**Dataset entries**
--- START ---
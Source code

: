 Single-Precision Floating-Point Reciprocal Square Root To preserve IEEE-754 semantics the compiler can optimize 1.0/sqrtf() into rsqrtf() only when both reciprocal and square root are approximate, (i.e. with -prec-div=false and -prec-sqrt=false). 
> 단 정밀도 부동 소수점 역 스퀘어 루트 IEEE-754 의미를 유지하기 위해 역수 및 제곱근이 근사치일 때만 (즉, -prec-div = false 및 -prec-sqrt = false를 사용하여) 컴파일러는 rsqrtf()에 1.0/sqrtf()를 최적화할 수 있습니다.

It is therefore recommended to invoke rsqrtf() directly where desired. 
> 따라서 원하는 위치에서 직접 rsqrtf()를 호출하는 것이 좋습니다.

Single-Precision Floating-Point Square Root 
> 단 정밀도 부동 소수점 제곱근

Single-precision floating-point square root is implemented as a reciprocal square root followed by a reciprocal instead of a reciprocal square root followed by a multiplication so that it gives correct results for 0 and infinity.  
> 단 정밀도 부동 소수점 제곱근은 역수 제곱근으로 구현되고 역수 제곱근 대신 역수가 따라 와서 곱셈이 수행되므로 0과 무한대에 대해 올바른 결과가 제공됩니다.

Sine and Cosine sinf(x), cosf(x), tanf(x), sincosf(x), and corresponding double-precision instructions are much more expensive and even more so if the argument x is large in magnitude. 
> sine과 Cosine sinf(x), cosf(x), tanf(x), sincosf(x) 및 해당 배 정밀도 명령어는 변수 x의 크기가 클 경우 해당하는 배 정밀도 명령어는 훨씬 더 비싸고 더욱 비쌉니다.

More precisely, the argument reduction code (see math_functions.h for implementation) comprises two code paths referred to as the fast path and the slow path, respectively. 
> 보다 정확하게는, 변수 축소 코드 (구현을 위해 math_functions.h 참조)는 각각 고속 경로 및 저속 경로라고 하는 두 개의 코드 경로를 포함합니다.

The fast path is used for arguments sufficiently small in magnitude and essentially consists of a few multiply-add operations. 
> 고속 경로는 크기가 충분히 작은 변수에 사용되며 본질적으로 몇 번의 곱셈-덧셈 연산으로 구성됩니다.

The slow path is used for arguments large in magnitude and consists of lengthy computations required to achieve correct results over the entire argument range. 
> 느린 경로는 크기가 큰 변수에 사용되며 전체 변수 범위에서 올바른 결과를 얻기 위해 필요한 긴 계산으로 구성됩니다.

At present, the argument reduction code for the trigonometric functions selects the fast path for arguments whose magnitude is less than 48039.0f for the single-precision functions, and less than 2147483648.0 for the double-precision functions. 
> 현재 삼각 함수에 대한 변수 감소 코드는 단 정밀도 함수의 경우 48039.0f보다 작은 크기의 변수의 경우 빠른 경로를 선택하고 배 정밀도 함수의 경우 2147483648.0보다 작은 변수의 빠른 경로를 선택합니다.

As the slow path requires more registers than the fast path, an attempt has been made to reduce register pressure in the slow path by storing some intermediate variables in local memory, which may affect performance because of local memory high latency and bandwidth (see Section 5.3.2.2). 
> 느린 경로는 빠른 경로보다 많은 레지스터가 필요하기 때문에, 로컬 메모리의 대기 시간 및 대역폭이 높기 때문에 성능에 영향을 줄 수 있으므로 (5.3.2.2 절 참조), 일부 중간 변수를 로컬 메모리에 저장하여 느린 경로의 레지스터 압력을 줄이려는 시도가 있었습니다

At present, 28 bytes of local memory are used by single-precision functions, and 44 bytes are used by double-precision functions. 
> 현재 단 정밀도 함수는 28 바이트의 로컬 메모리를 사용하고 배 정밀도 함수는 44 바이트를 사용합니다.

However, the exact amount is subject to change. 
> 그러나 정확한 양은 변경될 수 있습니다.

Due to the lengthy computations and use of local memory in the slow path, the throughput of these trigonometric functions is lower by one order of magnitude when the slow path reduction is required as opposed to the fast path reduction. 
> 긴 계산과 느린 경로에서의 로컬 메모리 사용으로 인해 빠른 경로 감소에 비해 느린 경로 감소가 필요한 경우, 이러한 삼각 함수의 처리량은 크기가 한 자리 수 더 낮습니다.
--- END ---
What the task asks for is a word-for-word repeat of the lines above, from the first through the one containing "-prec-div=false and -prec-sqrt=false).".

**Response area**
Source code

: Single-Precision Floating-Point Reciprocal Square Root To preserve IEEE-754 semantics the compiler can optimize 1.0/sqrtf() into rsqrtf() only when both reciprocal and square root are approximate, (i.e. with -prec-div=false and -prec-sqrt=false). 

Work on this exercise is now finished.